■ **EXERCISE**: Among the entries below, one stretch runs from the line that contains "4. **Data-driven**: Can" through the line that contains "Week 2 (2025-11-15)". Repeat that stretch exactly, ends included, and only that.

■ **RECORDS TO PROCESS**:
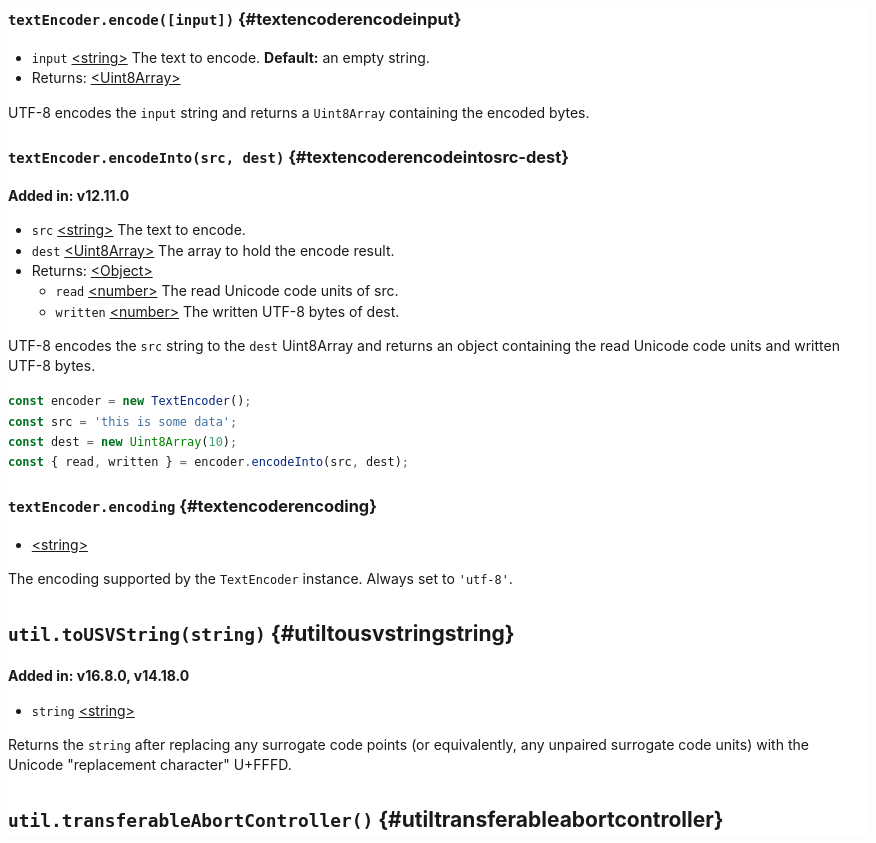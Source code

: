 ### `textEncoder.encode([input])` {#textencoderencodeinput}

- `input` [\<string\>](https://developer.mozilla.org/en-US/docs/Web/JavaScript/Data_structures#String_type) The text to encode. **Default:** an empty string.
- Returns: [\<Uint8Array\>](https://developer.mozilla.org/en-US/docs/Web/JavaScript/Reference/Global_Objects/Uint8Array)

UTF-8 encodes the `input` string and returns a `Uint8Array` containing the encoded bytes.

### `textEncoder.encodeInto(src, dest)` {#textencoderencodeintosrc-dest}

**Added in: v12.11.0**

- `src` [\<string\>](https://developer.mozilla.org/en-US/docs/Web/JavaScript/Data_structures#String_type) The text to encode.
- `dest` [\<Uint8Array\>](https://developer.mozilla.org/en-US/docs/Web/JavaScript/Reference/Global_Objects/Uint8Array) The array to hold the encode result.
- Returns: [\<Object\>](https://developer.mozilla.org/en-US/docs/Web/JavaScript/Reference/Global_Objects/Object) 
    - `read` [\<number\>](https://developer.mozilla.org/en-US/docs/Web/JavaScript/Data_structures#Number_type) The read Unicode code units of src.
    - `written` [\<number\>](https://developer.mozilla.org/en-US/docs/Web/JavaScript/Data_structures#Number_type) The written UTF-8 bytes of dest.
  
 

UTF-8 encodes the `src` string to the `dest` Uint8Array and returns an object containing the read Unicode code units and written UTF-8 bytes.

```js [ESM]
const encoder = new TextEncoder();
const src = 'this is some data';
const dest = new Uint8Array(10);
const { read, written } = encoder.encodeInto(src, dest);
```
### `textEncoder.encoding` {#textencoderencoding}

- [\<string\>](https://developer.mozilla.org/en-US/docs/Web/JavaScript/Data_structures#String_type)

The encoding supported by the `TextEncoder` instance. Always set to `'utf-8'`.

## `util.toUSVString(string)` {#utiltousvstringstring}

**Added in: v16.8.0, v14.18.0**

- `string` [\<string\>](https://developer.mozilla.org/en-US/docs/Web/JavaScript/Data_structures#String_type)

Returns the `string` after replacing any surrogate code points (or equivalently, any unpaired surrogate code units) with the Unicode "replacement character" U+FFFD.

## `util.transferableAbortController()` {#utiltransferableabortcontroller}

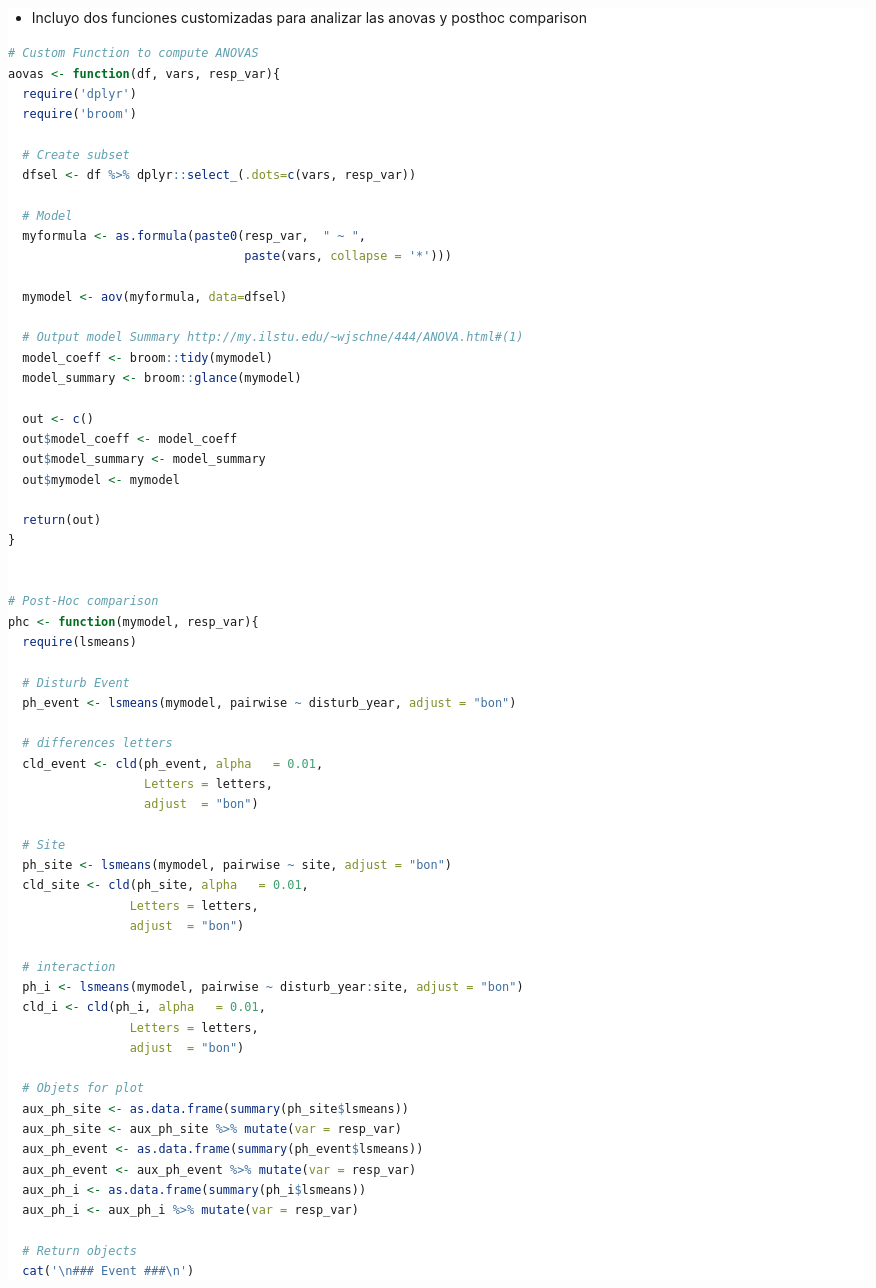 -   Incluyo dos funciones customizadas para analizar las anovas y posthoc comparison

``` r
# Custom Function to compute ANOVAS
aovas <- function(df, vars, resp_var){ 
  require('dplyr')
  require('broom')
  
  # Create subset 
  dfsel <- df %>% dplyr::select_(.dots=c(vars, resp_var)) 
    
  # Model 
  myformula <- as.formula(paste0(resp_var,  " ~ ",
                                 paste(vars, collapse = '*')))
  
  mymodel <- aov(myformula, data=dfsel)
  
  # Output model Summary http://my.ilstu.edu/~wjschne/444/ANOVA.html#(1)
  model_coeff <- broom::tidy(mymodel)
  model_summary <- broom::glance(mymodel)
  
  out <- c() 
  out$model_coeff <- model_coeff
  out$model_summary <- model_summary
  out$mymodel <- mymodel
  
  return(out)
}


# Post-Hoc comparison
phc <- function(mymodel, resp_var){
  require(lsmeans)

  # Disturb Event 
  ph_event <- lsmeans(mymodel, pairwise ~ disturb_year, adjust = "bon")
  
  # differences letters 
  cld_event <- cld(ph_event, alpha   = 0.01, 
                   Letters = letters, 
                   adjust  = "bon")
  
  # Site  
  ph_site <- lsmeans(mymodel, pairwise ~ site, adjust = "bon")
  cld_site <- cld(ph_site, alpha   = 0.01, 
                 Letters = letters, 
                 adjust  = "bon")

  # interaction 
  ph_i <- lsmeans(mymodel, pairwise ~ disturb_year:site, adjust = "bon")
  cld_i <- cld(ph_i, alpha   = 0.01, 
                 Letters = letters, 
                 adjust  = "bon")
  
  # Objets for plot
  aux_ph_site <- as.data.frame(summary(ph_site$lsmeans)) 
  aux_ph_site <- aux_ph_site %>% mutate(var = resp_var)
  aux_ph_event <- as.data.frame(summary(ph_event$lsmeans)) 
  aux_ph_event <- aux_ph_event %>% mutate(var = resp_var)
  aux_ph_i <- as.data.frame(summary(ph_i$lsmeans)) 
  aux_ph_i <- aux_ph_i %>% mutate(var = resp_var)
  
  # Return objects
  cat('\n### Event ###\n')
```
---
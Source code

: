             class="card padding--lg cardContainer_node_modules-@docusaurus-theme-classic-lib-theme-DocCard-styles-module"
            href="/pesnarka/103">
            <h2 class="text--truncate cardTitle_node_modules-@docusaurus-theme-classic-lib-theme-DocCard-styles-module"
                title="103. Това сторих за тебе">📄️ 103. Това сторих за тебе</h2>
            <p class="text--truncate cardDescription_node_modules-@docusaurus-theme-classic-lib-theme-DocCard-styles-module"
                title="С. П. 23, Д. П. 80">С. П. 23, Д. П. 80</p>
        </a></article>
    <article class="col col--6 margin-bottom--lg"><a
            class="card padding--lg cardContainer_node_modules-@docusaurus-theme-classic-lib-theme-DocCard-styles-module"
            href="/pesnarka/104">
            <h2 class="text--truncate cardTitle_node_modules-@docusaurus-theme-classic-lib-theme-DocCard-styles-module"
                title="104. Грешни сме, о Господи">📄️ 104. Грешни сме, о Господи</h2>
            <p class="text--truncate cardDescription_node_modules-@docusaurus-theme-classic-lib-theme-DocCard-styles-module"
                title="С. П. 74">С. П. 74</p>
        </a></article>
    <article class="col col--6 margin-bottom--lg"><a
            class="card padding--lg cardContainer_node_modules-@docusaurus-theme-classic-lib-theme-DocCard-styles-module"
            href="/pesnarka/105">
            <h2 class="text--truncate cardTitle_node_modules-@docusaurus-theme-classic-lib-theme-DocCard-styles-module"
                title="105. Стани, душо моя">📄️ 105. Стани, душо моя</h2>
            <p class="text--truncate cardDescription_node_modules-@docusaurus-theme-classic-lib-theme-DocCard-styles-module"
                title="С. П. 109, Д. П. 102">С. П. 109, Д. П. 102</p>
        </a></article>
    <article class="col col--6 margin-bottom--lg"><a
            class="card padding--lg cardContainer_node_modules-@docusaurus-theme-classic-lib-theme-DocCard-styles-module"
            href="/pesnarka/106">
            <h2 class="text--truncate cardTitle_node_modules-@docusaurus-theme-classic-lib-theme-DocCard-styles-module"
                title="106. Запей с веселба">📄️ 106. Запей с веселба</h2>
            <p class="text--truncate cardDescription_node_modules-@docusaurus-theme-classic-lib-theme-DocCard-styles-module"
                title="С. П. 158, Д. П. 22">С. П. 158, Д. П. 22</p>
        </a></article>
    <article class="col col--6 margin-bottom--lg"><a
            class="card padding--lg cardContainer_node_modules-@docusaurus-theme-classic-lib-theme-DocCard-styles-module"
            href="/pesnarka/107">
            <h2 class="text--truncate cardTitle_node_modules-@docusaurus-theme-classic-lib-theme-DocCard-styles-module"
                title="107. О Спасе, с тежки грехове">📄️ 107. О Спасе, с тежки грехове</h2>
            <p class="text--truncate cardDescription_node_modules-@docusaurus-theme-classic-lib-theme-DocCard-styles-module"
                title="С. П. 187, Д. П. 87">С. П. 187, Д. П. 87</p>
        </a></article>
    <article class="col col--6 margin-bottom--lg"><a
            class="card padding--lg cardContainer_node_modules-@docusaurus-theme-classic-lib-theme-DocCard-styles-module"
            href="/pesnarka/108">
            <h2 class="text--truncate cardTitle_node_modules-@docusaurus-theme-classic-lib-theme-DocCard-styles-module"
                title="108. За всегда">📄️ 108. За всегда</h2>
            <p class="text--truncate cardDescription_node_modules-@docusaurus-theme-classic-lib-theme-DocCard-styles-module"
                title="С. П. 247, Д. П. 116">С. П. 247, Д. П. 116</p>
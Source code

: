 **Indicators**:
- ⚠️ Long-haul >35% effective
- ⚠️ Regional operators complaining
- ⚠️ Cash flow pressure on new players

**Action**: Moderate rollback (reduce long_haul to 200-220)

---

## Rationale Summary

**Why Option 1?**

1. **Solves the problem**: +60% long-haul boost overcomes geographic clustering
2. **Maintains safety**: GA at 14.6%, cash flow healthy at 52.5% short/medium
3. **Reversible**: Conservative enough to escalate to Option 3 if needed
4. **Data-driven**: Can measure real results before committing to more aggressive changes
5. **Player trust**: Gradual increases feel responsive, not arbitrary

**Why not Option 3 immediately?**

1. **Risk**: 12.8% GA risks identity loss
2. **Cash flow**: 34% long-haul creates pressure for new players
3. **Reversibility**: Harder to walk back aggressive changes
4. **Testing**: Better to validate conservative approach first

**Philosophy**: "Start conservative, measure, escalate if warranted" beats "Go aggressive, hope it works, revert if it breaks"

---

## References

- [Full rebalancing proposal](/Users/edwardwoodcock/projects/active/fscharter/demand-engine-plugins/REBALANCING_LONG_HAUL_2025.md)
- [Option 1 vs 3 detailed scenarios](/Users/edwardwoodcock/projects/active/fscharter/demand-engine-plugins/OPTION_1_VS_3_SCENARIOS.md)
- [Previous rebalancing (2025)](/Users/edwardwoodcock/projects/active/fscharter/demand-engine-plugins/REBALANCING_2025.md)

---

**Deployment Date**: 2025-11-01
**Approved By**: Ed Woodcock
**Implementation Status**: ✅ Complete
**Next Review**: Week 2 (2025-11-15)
* * *
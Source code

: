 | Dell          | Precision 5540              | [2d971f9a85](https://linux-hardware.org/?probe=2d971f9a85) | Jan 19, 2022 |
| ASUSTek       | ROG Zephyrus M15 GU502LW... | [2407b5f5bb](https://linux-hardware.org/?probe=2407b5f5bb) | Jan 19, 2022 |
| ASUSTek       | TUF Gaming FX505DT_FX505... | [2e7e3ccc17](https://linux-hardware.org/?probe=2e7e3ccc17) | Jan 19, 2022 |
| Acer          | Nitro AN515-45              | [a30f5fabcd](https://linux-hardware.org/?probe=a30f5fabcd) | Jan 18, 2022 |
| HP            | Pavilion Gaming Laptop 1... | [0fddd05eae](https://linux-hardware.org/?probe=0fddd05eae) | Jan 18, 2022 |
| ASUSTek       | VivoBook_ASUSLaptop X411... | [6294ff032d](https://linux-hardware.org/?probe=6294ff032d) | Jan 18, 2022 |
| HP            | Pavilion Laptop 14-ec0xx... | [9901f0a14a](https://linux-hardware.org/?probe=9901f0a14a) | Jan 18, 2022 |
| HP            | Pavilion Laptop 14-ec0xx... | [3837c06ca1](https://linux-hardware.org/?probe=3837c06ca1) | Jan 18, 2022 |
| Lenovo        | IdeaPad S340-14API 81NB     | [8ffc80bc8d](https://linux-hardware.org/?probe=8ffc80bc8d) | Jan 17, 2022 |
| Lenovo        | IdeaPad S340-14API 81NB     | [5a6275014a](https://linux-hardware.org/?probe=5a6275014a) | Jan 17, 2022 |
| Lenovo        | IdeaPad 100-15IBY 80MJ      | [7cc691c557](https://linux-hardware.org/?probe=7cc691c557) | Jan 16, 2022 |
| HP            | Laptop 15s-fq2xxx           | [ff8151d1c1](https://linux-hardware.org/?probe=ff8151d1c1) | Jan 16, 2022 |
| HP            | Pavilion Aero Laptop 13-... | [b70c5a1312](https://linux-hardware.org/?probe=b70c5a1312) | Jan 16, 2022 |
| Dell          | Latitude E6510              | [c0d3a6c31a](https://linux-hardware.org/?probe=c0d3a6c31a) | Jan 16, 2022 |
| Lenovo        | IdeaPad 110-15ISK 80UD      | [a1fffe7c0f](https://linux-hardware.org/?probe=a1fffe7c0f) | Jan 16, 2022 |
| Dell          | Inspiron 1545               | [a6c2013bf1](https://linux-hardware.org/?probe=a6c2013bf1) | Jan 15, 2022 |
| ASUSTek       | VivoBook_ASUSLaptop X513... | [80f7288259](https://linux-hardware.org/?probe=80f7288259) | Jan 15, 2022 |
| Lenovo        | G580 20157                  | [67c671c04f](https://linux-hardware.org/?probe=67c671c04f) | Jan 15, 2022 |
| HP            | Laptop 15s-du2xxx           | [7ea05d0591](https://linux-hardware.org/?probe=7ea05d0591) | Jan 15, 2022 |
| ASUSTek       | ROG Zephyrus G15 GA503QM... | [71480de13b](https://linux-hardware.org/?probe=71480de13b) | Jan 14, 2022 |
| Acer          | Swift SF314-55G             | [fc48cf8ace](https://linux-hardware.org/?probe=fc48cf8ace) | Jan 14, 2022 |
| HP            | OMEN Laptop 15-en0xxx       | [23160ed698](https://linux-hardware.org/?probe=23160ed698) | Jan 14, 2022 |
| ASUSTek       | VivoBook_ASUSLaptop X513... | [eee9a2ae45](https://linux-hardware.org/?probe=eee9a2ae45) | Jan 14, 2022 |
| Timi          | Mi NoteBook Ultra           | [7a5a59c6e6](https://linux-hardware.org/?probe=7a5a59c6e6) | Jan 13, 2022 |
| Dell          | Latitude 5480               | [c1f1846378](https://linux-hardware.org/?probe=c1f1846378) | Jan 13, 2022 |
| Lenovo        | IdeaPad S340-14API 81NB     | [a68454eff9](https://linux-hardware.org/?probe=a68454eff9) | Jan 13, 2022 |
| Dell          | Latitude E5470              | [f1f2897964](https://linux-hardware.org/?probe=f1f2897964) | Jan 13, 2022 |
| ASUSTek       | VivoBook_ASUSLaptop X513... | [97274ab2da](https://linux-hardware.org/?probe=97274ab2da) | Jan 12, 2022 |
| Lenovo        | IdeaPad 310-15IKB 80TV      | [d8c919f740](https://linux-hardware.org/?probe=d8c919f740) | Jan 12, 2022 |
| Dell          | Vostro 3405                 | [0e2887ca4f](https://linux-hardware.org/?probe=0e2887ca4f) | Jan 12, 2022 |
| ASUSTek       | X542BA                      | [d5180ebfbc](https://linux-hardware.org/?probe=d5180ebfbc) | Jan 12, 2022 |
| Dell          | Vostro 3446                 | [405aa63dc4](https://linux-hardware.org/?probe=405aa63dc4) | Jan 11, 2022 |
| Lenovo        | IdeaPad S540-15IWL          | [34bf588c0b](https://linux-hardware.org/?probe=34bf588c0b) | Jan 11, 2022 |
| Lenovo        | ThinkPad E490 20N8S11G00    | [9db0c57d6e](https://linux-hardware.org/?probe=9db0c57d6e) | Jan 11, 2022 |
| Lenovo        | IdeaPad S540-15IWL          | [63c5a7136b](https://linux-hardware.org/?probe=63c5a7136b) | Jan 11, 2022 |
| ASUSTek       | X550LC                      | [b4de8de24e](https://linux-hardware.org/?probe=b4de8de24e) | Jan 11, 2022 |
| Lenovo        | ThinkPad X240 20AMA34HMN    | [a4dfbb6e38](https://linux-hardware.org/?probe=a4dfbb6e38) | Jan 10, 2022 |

■ **TASK SOLUTION**:
4. **Data-driven**: Can measure real results before committing to more aggressive changes
5. **Player trust**: Gradual increases feel responsive, not arbitrary

**Why not Option 3 immediately?**

1. **Risk**: 12.8% GA risks identity loss
2. **Cash flow**: 34% long-haul creates pressure for new players
3. **Reversibility**: Harder to walk back aggressive changes
4. **Testing**: Better to validate conservative approach first

**Philosophy**: "Start conservative, measure, escalate if warranted" beats "Go aggressive, hope it works, revert if it breaks"

---

## References

- [Full rebalancing proposal](/Users/edwardwoodcock/projects/active/fscharter/demand-engine-plugins/REBALANCING_LONG_HAUL_2025.md)
- [Option 1 vs 3 detailed scenarios](/Users/edwardwoodcock/projects/active/fscharter/demand-engine-plugins/OPTION_1_VS_3_SCENARIOS.md)
- [Previous rebalancing (2025)](/Users/edwardwoodcock/projects/active/fscharter/demand-engine-plugins/REBALANCING_2025.md)

---

**Deployment Date**: 2025-11-01
**Approved By**: Ed Woodcock
**Implementation Status**: ✅ Complete
**Next Review**: Week 2 (2025-11-15)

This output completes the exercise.